COMPLYING WITH POLICIES AND PRACTICES
The reviewers found evidence of policies and procedures being followed in the majority of instances. However, there were also frequent incidents of established policies and procedures not being followed.
This includes several cases of poor communication between mental health services and children’s services, allegations made by children themselves were not investigated appropriately by social services and concerns about suspected abuse were not acted upon.
- Delays in activating child protection procedures or instigating joint protocol arrangements between the police and social services were noted in a number of cases.
- In one case a referral concerning domestic violence which should have been acted upon immediately did not result in the instigation of child protection processes until a month later.

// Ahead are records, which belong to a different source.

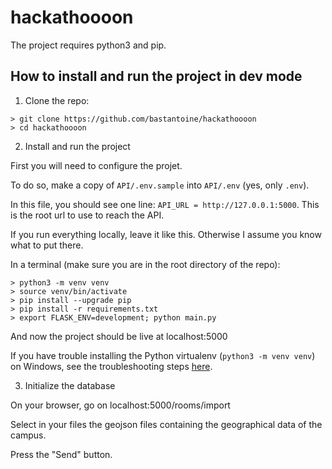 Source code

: # hackathoooon

The project requires python3 and pip.

## How to install and run the project in dev mode

1. Clone the repo:
```
> git clone https://github.com/bastantoine/hackathoooon
> cd hackathoooon
```

2. Install and run the project

First you will need to configure the projet.

To do so, make a copy of `API/.env.sample` into `API/.env` (yes, only `.env`).

In this file, you should see one line: `API_URL = http://127.0.0.1:5000`. This is the root url to use to reach the API.

If you run everything locally, leave it like this. Otherwise I assume you know what to put there.

In a terminal (make sure you are in the root directory of the repo):

```
> python3 -m venv venv
> source venv/bin/activate
> pip install --upgrade pip
> pip install -r requirements.txt
> export FLASK_ENV=development; python main.py
```

And now the project should be live at localhost:5000

If you have trouble installing the Python virtualenv (`python3 -m venv venv`) on Windows, see the troubleshooting steps [here](https://github.com/bastantoine/hackathoooon/tree/master/API#windows).

3. Initialize the database

On your browser, go on localhost:5000/rooms/import

Select in your files the geojson files containing the geographical data of the campus.

Press the "Send" button.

- There were delays in joint working with police after another child’s death to ensure that other children in the family were protected.
- Clear signs of sexual abuse were present in a case but did not activate child protection procedures as they should have.
- Some cases were inappropriately taken forward as a single agency investigation by the police when social services should have been involved, and vice versa.
The CMRs reviewed as part of this study frequently pointed to a lack of in-depth assessment and analysis of the information gathered by professionals.
KEY LEARNING POINTS
The researchers concluded their overview report with some key learning points from the 24 CMRs.
These include that CMRs cannot and should not be seen as providing the whole or only view and also providing families with early, sustained and co-ordinated support reduces the likelihood of children suffering unnecessarily.
They said there was a need to ensure that reviews look at the child protection system within a number of levels, including individual practice, family and inter-agency.
The report also identified the need to respond earlier and more robustly to the needs of children and families before problems become entrenched in adolescence.